JAY: Going back to his Reverend Wright speech, he ridicules Wright as being stuck–foot in the old way of thinking or something.

HEDGES: Right. Right. I mean, Obama has been kind of cornered by events. But he’s still appallingly cautious and careful, and refuses to even concede the existence of structures of power driven by corporate predatory forces and white supremacy that really at this point define the state. A mean, you may have black police officers, but look at the heads of all these police unions. These are just white hate groups. That’s all they are. And I think that activists are beginning to see and to ask those questions. I just spoke with the three leaders of the Free Alabama Movement that 18 months ago shut down three prisons in a work stoppage, for which they have now been sitting in indefinite solitary confinement, deprived not only of a television, but even reading material like magazines day after day in these isolation cells.

JAY: Well, how do you–I mean, I kind of know ’cause you told me off-camera, but how do you talk to them?

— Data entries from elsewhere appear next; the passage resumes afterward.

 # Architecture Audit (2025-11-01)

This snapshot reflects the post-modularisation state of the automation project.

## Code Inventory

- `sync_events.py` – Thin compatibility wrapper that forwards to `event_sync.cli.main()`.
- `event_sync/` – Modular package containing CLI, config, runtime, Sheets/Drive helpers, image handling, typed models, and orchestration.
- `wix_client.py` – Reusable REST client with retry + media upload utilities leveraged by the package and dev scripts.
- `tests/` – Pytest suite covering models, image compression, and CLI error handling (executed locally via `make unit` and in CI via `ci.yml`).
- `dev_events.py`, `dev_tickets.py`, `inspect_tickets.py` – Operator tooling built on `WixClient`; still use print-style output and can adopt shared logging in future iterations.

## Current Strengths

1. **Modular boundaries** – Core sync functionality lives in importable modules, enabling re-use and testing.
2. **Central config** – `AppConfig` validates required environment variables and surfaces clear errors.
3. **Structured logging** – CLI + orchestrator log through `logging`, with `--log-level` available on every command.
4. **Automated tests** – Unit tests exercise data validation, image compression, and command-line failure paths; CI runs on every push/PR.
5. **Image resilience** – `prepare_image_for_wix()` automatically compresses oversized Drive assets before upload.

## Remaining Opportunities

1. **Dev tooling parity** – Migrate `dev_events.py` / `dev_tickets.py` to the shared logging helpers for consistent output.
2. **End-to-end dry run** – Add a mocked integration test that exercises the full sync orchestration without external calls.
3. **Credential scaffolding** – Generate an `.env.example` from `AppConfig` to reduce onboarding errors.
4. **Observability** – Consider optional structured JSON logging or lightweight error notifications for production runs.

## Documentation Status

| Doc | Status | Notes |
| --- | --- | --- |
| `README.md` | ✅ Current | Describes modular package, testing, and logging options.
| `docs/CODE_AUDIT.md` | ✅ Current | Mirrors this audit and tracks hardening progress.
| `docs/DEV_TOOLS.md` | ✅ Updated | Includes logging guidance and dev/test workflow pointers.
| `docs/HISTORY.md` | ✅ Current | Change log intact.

HEDGES: Well, without getting into specifics, there are contraband cell phones that circulate in those prisons. It wasn’t approved by the prison authorities. But they fully understand. They said, they were saying, don’t protest in front of statehouses. These people are all bought off. If you want to have protest, protest outside prisons while we’re inside trying to shut down the prisons through work stoppages, because just like the wider society, it’s all about neo-slavery, it’s all about profit. And if the state had to pay fair wages to those who work–and prisoners run those prisons–or had to bring in compensated labor, the entire prison system in the United States would collapse, because it’s designed as a form of neo-slavery and it’s designed to enrich a host of corporations that run the commissaries and the private phone service and the money transfer service and the medical service and the guards union, and along with all the contractors. And so they certainly understand, I mean, the most oppressed of the oppressed, that this is a battle against corporate power. And until we break corporate power, nothing will change. And I think that consciousness is becoming part of these new resistance movements.

JAY: In some of the activists I’ve talked to in different cities, and in Baltimore particularly, there is a kind of sense that it’s about white power is the enemy, less than corporate power is the enemy, that the ideology of white supremacy is more the enemy than the system of capitalism or corporations, not that they don’t have an analysis of how the economy works and who has access to capital and who doesn’t. It’s not without some economic analysis. But it does end up that black-owned businesses, more a private sector solution, some change in public policy, but towards building black institutions, that’s really the way to go, ’cause they have zero faith that the white working class will ever do anything progressive.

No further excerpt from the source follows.